Macro Prudential Policy
Macro prudential policy of the RBI is under test at the moment equal to that in the post-2008 crisis. In a paper presented at the University of Manchester in 2011, Paul Fisher – Executive Director, Markets and member of the Monetary Policy Committee of the Bank of England – explains how the Bank uses its sterling monetary operations to help meet its two core purposes: maintaining monetary stability and contributing to the stability of the financial system. He notes that this insurance can come in several forms via the Sterling Monetary Framework, including reserves averaging, which permits day-to-day fluctuations in reserves; operational standing facilities that allow counterparties to cope with operational disruptions or volatile markets; and longer-term Open Market Operations. The RBI in the recent past went by such an experience to ensure that banks do not have to ever worry about liquidity stress.
A prophetic statement by former RBI governor D Subbarao appears to suggest that the complexities of the Indian situation make it difficult if not almost impossible for the RBI to single-mindedly pursue a CPI inflation target. His immediate successor preferred the real interest rate to be in the range of 1.5-2% (nominal rate minus inflation) to keep enough interest in the savers of the Indian economy, the households. However, during the last one year, savers are the worst-hit with negative yields on the savings of the households. Will this find a solution in the emerging policy?
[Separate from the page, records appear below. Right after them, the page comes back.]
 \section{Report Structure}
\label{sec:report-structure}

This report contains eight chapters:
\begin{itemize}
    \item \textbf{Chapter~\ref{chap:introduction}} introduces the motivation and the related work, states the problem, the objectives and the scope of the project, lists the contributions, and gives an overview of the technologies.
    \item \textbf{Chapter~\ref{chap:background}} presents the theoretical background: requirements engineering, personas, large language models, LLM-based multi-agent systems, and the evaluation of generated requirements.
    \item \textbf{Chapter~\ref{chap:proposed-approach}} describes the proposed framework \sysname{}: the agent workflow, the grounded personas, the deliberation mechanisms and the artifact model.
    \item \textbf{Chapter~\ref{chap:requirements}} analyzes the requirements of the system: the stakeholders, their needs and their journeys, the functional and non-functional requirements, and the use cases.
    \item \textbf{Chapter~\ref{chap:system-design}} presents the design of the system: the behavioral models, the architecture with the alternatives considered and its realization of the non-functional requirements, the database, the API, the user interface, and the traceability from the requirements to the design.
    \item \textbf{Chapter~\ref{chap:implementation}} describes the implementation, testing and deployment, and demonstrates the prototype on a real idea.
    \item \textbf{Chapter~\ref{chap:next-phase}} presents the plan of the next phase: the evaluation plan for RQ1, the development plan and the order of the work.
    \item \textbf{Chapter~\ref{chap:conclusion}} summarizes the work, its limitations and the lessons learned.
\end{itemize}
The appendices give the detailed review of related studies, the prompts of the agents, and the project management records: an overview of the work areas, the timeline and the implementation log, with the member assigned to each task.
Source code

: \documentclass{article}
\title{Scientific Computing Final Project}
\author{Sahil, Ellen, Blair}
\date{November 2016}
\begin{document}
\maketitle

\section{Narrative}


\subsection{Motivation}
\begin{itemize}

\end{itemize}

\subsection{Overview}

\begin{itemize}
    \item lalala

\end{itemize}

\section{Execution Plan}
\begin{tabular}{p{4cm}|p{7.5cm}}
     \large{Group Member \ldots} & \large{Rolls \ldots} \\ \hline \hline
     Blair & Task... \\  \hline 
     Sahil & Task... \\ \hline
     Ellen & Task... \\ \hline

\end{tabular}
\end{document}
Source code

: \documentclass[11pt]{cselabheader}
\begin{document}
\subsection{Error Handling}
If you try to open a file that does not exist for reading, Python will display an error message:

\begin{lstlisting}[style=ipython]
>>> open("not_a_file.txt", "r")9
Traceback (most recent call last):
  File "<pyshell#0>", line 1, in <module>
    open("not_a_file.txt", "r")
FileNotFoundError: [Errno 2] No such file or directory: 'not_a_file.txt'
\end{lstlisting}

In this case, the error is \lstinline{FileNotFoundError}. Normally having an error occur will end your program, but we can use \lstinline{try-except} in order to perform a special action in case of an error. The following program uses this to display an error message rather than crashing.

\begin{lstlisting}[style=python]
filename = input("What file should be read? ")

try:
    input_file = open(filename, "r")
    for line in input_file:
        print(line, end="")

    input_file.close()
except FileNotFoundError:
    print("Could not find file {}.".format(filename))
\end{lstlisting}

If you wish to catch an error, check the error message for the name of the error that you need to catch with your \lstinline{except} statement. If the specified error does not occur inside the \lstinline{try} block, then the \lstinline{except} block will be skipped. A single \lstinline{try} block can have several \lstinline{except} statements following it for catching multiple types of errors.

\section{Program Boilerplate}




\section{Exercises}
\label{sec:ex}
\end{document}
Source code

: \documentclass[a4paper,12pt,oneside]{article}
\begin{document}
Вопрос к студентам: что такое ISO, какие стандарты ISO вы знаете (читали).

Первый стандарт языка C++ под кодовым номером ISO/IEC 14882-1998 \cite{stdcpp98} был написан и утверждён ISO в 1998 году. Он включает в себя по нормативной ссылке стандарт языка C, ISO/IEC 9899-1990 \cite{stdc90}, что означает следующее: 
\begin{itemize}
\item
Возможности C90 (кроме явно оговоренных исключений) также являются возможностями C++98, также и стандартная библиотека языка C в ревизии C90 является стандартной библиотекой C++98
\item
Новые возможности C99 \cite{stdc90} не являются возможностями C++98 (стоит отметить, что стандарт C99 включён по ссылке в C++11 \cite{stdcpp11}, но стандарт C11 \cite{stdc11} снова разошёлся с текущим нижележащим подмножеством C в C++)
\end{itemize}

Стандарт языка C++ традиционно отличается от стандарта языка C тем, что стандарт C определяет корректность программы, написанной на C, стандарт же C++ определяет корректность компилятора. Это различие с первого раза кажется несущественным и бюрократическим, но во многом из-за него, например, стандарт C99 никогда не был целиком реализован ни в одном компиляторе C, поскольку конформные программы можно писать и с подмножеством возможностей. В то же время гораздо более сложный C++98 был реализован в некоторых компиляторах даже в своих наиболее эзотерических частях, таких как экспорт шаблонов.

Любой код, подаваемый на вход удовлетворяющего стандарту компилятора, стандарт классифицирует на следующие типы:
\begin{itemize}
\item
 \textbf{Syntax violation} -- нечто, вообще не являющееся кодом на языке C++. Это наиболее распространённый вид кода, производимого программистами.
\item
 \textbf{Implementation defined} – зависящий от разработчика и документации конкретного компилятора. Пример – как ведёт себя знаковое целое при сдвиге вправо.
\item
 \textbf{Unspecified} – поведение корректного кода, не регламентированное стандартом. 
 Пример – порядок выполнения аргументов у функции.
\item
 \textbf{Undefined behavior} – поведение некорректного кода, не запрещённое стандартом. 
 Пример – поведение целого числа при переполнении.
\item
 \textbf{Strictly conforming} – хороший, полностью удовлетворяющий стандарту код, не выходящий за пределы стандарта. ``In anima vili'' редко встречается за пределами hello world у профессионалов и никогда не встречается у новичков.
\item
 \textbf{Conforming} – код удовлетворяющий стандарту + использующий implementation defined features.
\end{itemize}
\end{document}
If the problem were not to escalate, we need to drive our attention aggressively on strategies to increase farm production and engineering goods. It is production and not prices that will drive growth. In that scenario, the consumer would be able to empty their valet triggering high growth on a sustainable basis.
A durable turnaround is waiting round the corner amidst threatening uncertainties. Growth is important but inflation puts the cost on the poor and avoiding the latter is the task awaiting the Monetary Policy of the RBI.